What do we mean when we say “progress”?


 

The Issue: Media narratives often frame Indigenous environmental activists as opponents of “progress”. But what do they mean when they say “progress”? What is progress, and progress for who? Normally, the settler stakeholders are corporations and businesses who have an economic interest in extracting resources that Indigenous groups are trying to protect. These businesses are looking to extract resources from the land in order to earn income and profits, to grow their bottom line. This economic and financial view of progress is limited and short-sighted. Serving the financial interests of shareholders is not a form of progress that benefits all Canadians. Especially when this form of “progress” results in devastating land use changes that fuel climate change and cause problems like air and water pollution, carbon emissions, deforestation, and other ‘externalities’ that shareholders don’t have to pay for.

Change the Narrative: We have to ask ourselves, what is progress and who is it for? What everybody can agree on from western scientists at Environment Canada and the Intergovernmental Panel on Climate Change (IPCC) to Elders and Knowledge Keepers, is that we need to make progress on preserving and conserving the natural environment. To reduce our emissions and extractive practices that degrade the land, the waters, and the air. Keeping trees in the ground, protecting rivers from waste, ending pipeline construction that serves the fossil fuel economy, this is climate progress.

New Narrative on Progress: Protecting and preserving the natural landscapes that remain, that is progress. Ending our reliance on fossil fuels and therefore ending pipeline construction, that is progress. Refusing to accept industrial waste dumped into riverbeds, that is progress. Preserving migration patterns and habitats for Canada’s remaining wildlife, that is progress. Thinking in terms of the land itself as having rights, rights that supersede those of shareholders, that is progress. This is how we will preserve the world that we know and love for future generations. Learning to take only what one needs and no more, ensuring that enough remains for our descendants, that is spiritual and moral progress.
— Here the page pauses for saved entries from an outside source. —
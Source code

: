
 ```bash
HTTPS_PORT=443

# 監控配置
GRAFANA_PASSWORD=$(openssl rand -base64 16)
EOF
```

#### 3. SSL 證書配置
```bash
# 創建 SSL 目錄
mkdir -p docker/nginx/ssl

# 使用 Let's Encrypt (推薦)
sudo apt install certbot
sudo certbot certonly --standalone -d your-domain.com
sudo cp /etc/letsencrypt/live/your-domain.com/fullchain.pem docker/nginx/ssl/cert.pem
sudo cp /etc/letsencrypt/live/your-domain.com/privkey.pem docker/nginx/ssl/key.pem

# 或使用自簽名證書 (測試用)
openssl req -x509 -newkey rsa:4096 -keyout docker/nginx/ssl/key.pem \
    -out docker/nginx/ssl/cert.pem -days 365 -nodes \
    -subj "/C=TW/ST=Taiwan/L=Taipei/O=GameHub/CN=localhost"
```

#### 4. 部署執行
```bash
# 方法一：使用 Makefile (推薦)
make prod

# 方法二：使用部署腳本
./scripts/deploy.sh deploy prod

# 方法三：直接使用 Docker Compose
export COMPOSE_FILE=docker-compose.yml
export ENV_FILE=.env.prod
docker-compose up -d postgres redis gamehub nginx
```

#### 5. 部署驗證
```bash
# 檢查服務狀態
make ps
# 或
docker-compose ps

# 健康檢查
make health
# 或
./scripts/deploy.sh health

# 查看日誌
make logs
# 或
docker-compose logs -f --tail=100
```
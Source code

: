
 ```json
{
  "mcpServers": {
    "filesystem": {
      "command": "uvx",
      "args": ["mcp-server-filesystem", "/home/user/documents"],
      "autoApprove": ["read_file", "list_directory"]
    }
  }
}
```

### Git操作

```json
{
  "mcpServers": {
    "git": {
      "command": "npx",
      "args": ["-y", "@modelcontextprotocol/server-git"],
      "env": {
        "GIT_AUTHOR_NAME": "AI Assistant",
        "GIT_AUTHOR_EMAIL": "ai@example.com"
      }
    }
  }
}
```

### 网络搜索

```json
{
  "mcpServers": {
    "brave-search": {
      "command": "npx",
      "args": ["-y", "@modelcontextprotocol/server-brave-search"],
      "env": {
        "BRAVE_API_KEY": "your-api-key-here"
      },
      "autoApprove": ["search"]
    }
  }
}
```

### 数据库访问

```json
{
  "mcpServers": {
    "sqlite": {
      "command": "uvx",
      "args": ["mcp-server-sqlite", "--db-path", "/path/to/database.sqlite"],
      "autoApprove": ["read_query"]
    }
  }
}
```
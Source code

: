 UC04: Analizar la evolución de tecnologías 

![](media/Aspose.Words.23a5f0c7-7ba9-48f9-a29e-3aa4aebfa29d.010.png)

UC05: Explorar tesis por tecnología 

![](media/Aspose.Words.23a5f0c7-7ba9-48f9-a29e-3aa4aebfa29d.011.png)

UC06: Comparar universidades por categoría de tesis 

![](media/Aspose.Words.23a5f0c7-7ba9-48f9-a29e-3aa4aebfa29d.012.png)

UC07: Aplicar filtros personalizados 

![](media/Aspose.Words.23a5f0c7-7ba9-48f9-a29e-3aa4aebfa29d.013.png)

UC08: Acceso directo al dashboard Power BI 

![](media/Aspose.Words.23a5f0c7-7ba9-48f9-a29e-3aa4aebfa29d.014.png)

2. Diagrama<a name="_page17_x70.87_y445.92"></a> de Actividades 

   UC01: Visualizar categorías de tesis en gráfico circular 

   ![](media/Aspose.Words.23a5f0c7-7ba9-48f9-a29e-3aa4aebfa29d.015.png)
Earning Warnings: Indigenous Canadians are the most directly involved in witnessing with their own eyes the impacts of extractive capitalist economic activities driving climate change. When they dispute a pipeline company’s right to uproot a forest, they are fighting on the behalf of all Canadians, even though it is not acknowledged in the media. They are fighting for progress on climate action, even though they are framed as fighting economic progress. Indigenous nations are on the front lines, they are providing settler Canadians with early warnings, raising red flags, seeing things that city-dwellers do not see or notice. Let’s change the narrative. Let’s wake up and pay attention. Let’s respect centuries of accumulated Traditional Wisdom and the practical, real-time expertise that Indigenous Knowledge Keepers bring to the climate debate. They are the canaries in the coal mines, and they are trying to tell us something. Let’s open our ears and listen before it is too late.